At any given time, millions of T cells circulate throughout the human body, looking for potential invaders. Each of those T cells sports a different T cell receptor, which is specialized to recognize a foreign antigen.
To make it easier to understand how that army of T cells recognizes their targets, MIT Associate Professor Michael Birnbaum has developed tools that can be used to study huge numbers of these interactions at the same time.
Deciphering those interactions could eventually help researchers find new ways to reprogram T cells to target specific antigens, such as mutations found in a cancer patient’s tumor.
“T-cells are so diverse in terms of what they recognize and what they do, and there’s been incredible progress in understanding this on an example-by-example basis. Now, we want to be able to understand the entirety of this process with some of the same level of sophistication that we understand the individual pieces. And we think that once we have that understanding, then we can be much better at manipulating it to positively affect disease,” Birnbaum says.
This approach could lead to improvements in immunotherapy to treat cancer, as well as potential new treatments for autoimmune disorders such as type 1 diabetes, or infections such as HIV and Covid-19.
Tackling difficult problems
Birnbaum’s interest in immunology developed early, when he was a high school student in Philadelphia. His school offered a program allowing students to work in research labs in the area, so starting in tenth grade, he did research in an immunology lab at Fox Chase Cancer Center.
“I got exposed to some of the same things I study now, actually, and so that really set me on the path of realizing that this is what I wanted to do,” Birnbaum says.
As an undergraduate at Harvard University, he enrolled in a newly established major known as chemical and physical biology. During an introductory immunology course, Birnbaum was captivated by the complexity and beauty of the immune system. He went on to earn a PhD in immunology at Stanford University, where he began to study how T cells recognize their target antigens.
T cell receptors are protein complexes found on the surfaces of T cells. These receptors are made of gene segments that can be mixed and matched to form up to 1015 different sequences. When a T cell receptor finds a foreign antigen that it recognizes, it signals the T cell to multiply and begin the process of eliminating the cells that display that antigen.
As a graduate student, Birnbaum worked on building tools to study interactions between antigens and T cells at large scales. After finishing his PhD, he spent a year doing a postdoc in a neuroscience lab at Stanford, but quickly realized he wanted to get back to immunology.
In 2016, Birnbaum was hired as a faculty member in MIT’s Department of Biological Engineering and the Koch Institute for Integrative Cancer Research. He was drawn to MIT, he says, by the willingness of scientists and engineers at the Institute to work together to take on difficult, important problems.
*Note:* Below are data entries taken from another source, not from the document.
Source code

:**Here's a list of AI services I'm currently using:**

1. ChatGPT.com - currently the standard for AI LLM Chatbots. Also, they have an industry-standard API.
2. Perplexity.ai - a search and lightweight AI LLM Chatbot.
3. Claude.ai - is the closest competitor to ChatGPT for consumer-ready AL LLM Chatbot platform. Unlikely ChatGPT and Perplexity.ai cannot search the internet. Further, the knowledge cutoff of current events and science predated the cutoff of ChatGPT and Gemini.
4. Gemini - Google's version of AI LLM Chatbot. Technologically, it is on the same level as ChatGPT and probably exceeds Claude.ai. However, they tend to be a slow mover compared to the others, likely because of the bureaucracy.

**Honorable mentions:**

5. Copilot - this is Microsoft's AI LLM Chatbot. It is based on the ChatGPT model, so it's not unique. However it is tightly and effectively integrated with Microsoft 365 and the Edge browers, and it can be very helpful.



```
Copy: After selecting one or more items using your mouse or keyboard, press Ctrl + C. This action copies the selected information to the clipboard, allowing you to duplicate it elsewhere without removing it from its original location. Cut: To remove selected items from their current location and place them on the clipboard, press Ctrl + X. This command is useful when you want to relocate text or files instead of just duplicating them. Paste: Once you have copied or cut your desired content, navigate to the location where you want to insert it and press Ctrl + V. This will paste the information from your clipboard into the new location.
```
“There’s a fearlessness to how people were willing to do that,” he says. “And the community, particularly the immunology community here, was second to none, both in terms of its quality, but also in terms of how supportive it was.”
Billions of targets
At MIT, Birnbaum’s lab focuses on T cell-antigen interactions, with the hope of eventually being able to reprogram those interactions to help fight diseases such as cancer. In 2022, he reported a new technique for analyzing these interactions at large scales.
Until then, most existing tools for studying the immune system were designed to allow for the study of a large pool of antigens exposed to one T cell (or B cell), or a large pool of immune cells encountering a small number of antigens. Birnbaum’s new method uses engineered viruses to present many different antigens to huge populations of immune cells, allowing researchers to screen huge libraries of both antigens and immune cells at the same time.
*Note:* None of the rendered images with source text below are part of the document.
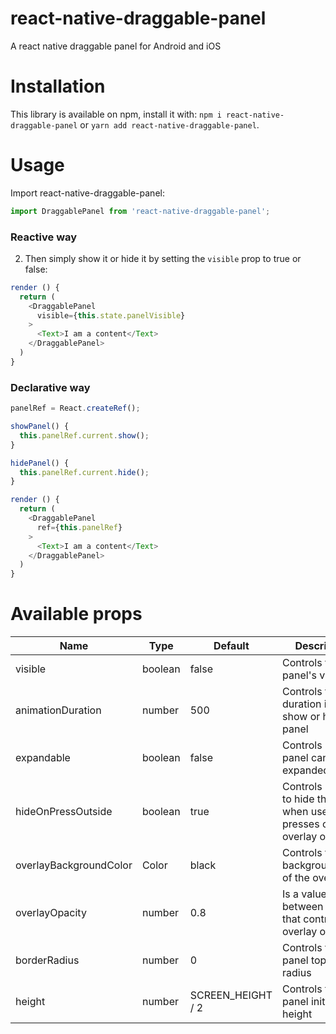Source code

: # react-native-draggable-panel

A react native draggable panel for Android and iOS

# Installation

This library is available on npm, install it with: `npm i react-native-draggable-panel` or `yarn add react-native-draggable-panel`.

# Usage

Import react-native-draggable-panel:

```javascript
import DraggablePanel from 'react-native-draggable-panel';
```

### Reactive way

2.  Then simply show it or hide it by setting the `visible` prop to true or false:

```javascript
render () {
  return (
    <DraggablePanel
      visible={this.state.panelVisible}
    >
      <Text>I am a content</Text>
    </DraggablePanel>
  )
}
```

### Declarative way

```javascript
panelRef = React.createRef();

showPanel() {
  this.panelRef.current.show();
}

hidePanel() {
  this.panelRef.current.hide();
}

render () {
  return (
    <DraggablePanel
      ref={this.panelRef}
    >
      <Text>I am a content</Text>
    </DraggablePanel>
  )
}
```

# Available props

| Name                   | Type    | Default           | Description                                                                |
| ---------------------- | ------- | ----------------- | -------------------------------------------------------------------------- |
| visible                | boolean | false             | Controls the panel's visibility                                            |
| animationDuration      | number  | 500               | Controls the duration in ms to show or hide the panel                      |
| expandable             | boolean | false             | Controls if the panel can be expanded or not                               |
| hideOnPressOutside     | boolean | true              | Controls neither to hide the panel when user presses on the overlay or not |
| overlayBackgroundColor | Color   | black             | Controls the backgroundColor of the overlay                                |
| overlayOpacity         | number  | 0.8               | Is a value between 0 and 1 that controls the overlay opacity               |
| borderRadius           | number  | 0                 | Controls the panel top border radius                                       |
| height                 | number  | SCREEN_HEIGHT / 2 | Controls the panel initial height                                          |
“The immune system works with millions of unique T cell receptors in each of us, and billions of possible antigen targets,” Birnbaum says. “In order to be able to really understand the immune system at scale, we spend a lot of time trying to build tools that can work at similar scales.”
This approach could enable researchers to eventually screen thousands of antigens against an entire population of B cells and T cells from an individual, which could reveal why some people naturally fight off certain viruses, such as HIV, better than others.
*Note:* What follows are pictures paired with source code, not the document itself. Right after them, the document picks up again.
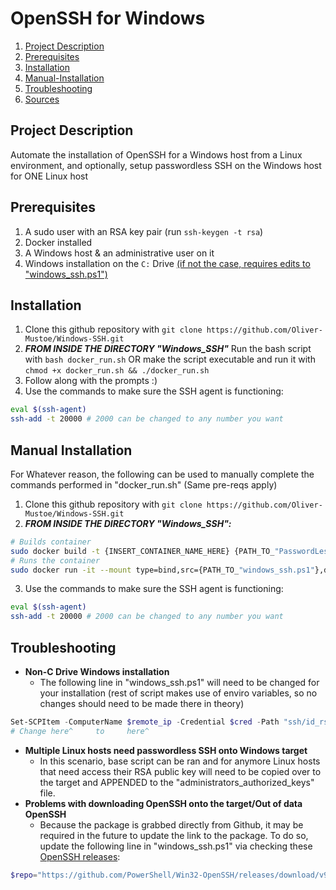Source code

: # OpenSSH for Windows
1. [Project Description](#project-description)
2. [Prerequisites](#prerequisites)
3. [Installation](#installation)
4. [Manual-Installation](#manual-installation)
5. [Troubleshooting](#troubleshooting)
6. [Sources](https://github.com/Oliver-Mustoe/Windows-SSH/blob/main/Sources.md)
## Project Description
Automate the installation of OpenSSH for a Windows host from a Linux environment, and optionally, setup passwordless SSH on the Windows host for ONE Linux host

## Prerequisites
1. A sudo user with an RSA key pair (run ```ssh-keygen -t rsa```)
2. Docker installed
3. A Windows host & an administrative user on it
4. Windows installation on the ```C:``` Drive [(if not the case, requires edits to "windows_ssh.ps1")](#Troubleshooting)

## Installation
1. Clone this github repository with ```git clone https://github.com/Oliver-Mustoe/Windows-SSH.git```
2. ***FROM INSIDE THE DIRECTORY "Windows_SSH"*** Run the bash script with ```bash docker_run.sh``` OR make the script executable and run it with ```chmod +x docker_run.sh && ./docker_run.sh```
3. Follow along with the prompts :)
4. Use the commands to make sure the SSH agent is functioning:
```bash
eval $(ssh-agent)
ssh-add -t 20000 # 2000 can be changed to any number you want
```

## Manual Installation
For Whatever reason, the following can be used to manually complete the commands performed in "docker_run.sh" (Same pre-reqs apply)
1. Clone this github repository with ```git clone https://github.com/Oliver-Mustoe/Windows-SSH.git```
2. ***FROM INSIDE THE DIRECTORY "Windows_SSH":***
```bash
# Builds container
sudo docker build -t {INSERT_CONTAINER_NAME_HERE} {PATH_TO_"PasswordLessSSH-Container"_DIR}
# Runs the container
sudo docker run -it --mount type=bind,src={PATH_TO_"windows_ssh.ps1"},dst=/tmp2 --mount type=bind,src={PATH_TO_RSA_KEY_PAIR},dst=/ssh powershell-ntlm /tmp2/windows_ssh.ps1
```
3. Use the commands to make sure the SSH agent is functioning:
```bash
eval $(ssh-agent)
ssh-add -t 20000 # 2000 can be changed to any number you want
```

## Troubleshooting
* **Non-C Drive Windows installation**
	* The following line in "windows_ssh.ps1" will need to be changed for your installation (rest of script makes use of enviro variables, so no changes should need to be made there in theory)
```powershell
Set-SCPItem -ComputerName $remote_ip -Credential $cred -Path "ssh/id_rsa.pub" -Destination "C:\ProgramData\ssh" -Force -Verbose
# Change here^     to     here^
```
* **Multiple Linux hosts need passwordless SSH onto Windows target**
	* In this scenario, base script can be ran and for anymore Linux hosts that need access their RSA public key will need to be copied over to the target and APPENDED to the "administrators_authorized_keys" file.
* **Problems with downloading OpenSSH onto the target/Out of data OpenSSH**
	* Because the package is grabbed directly from Github, it may be required in the future to update the link to the package. To do so, update the following line in "windows_ssh.ps1" via checking these [OpenSSH releases](https://github.com/PowerShell/Win32-OpenSSH/releases):
```powershell
$repo="https://github.com/PowerShell/Win32-OpenSSH/releases/download/v9.1.0.0p1-Beta/OpenSSH-Win64.zip"
```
Using this method, Birnbaum also hopes to develop ways to reprogram T cells inside a patient’s body. Currently, T cell reprogramming requires T cells to be removed from a patient, genetically altered, and then reinfused into the patient. All of these steps could be skipped if instead the T cells were reprogrammed using the same viruses that Birnbaum’s screening technology uses. A company called Kelonia, co-founded by Birnbaum, is also working toward this goal.
To model T cell interactions at even larger scales, Birnbaum is now working with collaborators around the world to use artificial intelligence to make computational predictions of T cell-antigen interactions. The research team, which Birnbaum is leading, includes 12 labs from five countries, funded by Cancer Grand Challenges. The researchers hope to build predictive models that may help them design engineered T cells that could help treat many different diseases.
“The program is put together with a focus on whether these types of predictions are possible, but if they are, it could lead to much better understanding of what immunotherapies may work with different people. It could lead to personalized vaccine design, and it could lead to personalized T cell therapy design,” Birnbaum says.